WHAT YOU WILL DO:
Set down, character for character, everything in the records below from the line holding "Author: Willy-Peter Schaub" down to the line holding "Mob-programming, which is", and no other line.

[RAW DATA Boundary: Start]

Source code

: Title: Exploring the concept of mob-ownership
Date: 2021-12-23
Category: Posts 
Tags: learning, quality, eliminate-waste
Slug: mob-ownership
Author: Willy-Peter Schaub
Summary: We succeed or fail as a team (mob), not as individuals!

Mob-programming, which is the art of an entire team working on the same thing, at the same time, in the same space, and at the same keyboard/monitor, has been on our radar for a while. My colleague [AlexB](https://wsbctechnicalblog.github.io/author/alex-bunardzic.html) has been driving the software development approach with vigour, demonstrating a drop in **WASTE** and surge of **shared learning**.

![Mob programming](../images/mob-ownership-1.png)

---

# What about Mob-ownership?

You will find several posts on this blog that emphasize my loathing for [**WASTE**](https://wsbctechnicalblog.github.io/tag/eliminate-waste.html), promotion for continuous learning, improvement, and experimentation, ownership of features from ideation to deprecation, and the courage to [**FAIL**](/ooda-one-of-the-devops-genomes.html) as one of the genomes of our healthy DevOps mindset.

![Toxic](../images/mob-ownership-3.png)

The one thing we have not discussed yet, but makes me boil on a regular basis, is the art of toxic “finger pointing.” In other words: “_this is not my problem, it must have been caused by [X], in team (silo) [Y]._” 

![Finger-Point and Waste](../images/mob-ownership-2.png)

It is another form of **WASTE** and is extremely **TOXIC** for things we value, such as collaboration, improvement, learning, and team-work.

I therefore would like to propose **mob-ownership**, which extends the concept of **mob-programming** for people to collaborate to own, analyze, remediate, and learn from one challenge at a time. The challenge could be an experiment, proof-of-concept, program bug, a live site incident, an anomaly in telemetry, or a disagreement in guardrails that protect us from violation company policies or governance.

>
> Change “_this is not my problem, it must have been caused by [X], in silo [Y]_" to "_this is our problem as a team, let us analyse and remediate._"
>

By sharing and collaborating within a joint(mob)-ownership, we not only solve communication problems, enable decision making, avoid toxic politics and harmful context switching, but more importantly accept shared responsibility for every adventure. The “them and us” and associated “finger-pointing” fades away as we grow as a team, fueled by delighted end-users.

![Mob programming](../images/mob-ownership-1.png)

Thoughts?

[RAW DATA Boundary: End]

EXPECTED OUTPUT:
Author: Willy-Peter Schaub
Summary: We succeed or fail as a team (mob), not as individuals!

Mob-programming, which is the art of an entire team working on the same thing, at the same time, in the same space, and at the same keyboard/monitor, has been on our radar for a while. My colleague [AlexB](https://wsbctechnicalblog.github.io/author/alex-bunardzic.html) has been driving the software development approach with vigour, demonstrating a drop in **WASTE** and surge of **shared learning**.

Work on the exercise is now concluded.